Impact shorts all day long. That first heel-edge catch can leave you in pain for months. I was away with three friends last week, two of whom were in a lot of pain by the second half of the week after landing hard on their arses (it was really icy). One of them was a beginner, the other a very experienced shop owner, so it can happen at any level with a bit of bad luck. Get wrist guards too. And if your livelihood depends on your health, body armour like the Demon FlexForce X D30 top. My beginner friend badly bruised his ribs last week too - more unnecessary pain.


----------



## ardrian (Jan 23, 2020)

Radialhead said:


> Impact shorts all day long. That first heel-edge catch can leave you in pain for months. I was away with three friends last week, two of whom were in a lot of pain by the second half of the week after landing hard on their arses (it was really icy). One of them was a beginner, the other a very experienced shop owner, so it can happen at any level with a bit of bad luck. Get wrist guards too. And if your livelihood depends on your health, body armour like the Demon FlexForce X D30 top. My beginner friend badly bruised his ribs last week too - more unnecessary pain.


My question was if padded pants replace impact shorts and if this replacement is better than impact sorts or worse. I thought that maybe the padding on the impact shorts might move when they are under the snowboarding pants so the protection to the impact might be worse. Maybe the padding on the snowboarding pants stays in place and not moves.


----------



## Radialhead (Jan 3, 2018)

ardrian said:


> My question was if padded pants replace impact shorts and if this replacement is better than impact sorts or worse. I thought that maybe the padding on the impact shorts might move when they are under the snowboarding pants so the protection to the impact might be worse. Maybe the padding on the snowboarding pants stays in place and not moves.


The padding won't move in impact shorts, they're snug fitting. It's more likely to be in the wrong place in the pants unless you wear them tight. Plus the shorts will last a long time, whereas the pants can get damaged very easily. Presumably the padded ones would be more expensive to replace.


----------



## ardrian (Jan 23, 2020)

Thank you for the answer. Before your answer it seemed for me that the solution with everything included in one item is the best engineered solution.

Maybe I should show you guys what I intend to buy.

The impact shorts I am thinking buying
04 - Snowboard - DSH 100 Adult - Black
It seems that they have tail bone and hips protection but not so much for buttocks.
The pants I intend to buy have warm seat and removable knee pads.
04 - Snowboard - Men's SNB PA 500 - Burgundy
So maybe they don’t overlap in the protection they offer and maybe should be used together. The shorts don’t have knee pads, only these pants have.
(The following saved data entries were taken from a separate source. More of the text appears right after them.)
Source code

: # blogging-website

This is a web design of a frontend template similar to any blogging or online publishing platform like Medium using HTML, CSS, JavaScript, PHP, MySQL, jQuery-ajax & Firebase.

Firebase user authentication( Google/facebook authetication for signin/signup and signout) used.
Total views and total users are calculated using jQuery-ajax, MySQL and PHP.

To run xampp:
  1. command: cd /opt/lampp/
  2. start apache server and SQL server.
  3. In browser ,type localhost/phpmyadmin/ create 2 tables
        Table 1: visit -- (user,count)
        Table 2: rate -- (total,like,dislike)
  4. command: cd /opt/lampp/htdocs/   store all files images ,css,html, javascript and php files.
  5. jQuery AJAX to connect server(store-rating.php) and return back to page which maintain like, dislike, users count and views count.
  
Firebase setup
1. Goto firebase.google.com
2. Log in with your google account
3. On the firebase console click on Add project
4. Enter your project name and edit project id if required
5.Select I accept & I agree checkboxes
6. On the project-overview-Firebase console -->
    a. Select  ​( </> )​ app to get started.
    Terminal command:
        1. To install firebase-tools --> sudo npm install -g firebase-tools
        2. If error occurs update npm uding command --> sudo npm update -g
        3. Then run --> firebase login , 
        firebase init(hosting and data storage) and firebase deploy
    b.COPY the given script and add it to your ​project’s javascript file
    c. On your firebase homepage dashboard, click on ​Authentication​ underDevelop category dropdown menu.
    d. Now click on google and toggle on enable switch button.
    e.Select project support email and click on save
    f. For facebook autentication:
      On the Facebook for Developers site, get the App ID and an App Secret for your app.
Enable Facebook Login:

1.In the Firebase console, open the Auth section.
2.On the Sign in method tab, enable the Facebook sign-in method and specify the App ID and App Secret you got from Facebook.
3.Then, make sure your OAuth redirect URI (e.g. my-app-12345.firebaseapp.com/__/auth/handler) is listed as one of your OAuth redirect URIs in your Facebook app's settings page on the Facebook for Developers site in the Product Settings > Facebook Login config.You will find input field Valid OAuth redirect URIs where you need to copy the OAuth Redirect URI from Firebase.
Warm seat equals buttocks protection?

Is that a kind of overlapping or almost not overlapping at all?


----------



## snow & pow adventures (Oct 28, 2020)

I use burton impact shorts and they saved my hips and ass many times.
Nice, low profile, no issue wearing them under snb pants, no bulky look.

They also give you awesome protection from cold, when you sit on the chair lift


----------